| Work to be completed |
Copy out each line containing "which" from the entries below.

───── Task input ─────

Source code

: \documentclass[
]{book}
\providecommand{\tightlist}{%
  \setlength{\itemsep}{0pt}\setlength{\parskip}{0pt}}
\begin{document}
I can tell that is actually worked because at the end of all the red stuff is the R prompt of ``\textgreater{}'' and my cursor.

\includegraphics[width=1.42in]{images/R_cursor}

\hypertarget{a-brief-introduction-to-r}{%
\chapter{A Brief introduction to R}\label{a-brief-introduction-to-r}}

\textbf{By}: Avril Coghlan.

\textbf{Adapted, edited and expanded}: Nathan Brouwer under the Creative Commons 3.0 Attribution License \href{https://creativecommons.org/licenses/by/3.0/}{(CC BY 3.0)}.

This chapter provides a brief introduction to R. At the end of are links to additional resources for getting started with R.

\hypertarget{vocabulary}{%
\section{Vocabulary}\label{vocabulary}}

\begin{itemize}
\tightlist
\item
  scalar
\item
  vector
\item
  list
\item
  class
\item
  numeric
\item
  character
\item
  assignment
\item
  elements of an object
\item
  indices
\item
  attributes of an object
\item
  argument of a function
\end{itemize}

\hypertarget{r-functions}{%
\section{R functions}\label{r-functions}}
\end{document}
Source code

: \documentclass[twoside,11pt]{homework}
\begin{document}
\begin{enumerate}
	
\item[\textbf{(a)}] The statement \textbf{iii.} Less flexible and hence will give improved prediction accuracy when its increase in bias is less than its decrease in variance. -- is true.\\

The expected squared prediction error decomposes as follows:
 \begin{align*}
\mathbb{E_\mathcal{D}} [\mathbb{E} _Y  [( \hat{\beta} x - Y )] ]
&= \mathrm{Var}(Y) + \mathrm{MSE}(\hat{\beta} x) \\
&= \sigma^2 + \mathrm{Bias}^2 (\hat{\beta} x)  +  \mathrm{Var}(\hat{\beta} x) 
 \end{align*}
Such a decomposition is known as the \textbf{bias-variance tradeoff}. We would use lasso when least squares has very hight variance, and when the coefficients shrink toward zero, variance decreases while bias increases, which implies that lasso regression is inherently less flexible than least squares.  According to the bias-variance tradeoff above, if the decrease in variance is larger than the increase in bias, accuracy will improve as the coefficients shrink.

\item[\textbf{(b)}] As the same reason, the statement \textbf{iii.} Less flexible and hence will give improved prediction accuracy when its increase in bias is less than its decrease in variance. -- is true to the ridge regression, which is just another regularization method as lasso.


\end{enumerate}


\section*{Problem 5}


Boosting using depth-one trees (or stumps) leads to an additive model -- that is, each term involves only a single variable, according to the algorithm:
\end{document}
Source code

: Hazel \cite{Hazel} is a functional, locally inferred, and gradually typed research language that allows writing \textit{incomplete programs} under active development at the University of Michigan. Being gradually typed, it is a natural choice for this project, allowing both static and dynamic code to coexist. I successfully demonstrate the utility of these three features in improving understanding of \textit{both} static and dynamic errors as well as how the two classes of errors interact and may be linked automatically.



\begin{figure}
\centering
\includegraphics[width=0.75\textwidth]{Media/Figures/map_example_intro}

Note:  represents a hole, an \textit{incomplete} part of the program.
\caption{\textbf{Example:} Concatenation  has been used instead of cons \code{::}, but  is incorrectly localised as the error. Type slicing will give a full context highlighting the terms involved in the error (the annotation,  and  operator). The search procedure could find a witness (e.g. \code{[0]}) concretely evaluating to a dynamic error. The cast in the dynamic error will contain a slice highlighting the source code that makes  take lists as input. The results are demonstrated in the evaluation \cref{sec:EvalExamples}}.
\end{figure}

─────

| Exercise response |
Such a decomposition is known as the \textbf{bias-variance tradeoff}. We would use lasso when least squares has very hight variance, and when the coefficients shrink toward zero, variance decreases while bias increases, which implies that lasso regression is inherently less flexible than least squares.  According to the bias-variance tradeoff above, if the decrease in variance is larger than the increase in bias, accuracy will improve as the coefficients shrink.
\item[\textbf{(b)}] As the same reason, the statement \textbf{iii.} Less flexible and hence will give improved prediction accuracy when its increase in bias is less than its decrease in variance. -- is true to the ridge regression, which is just another regularization method as lasso.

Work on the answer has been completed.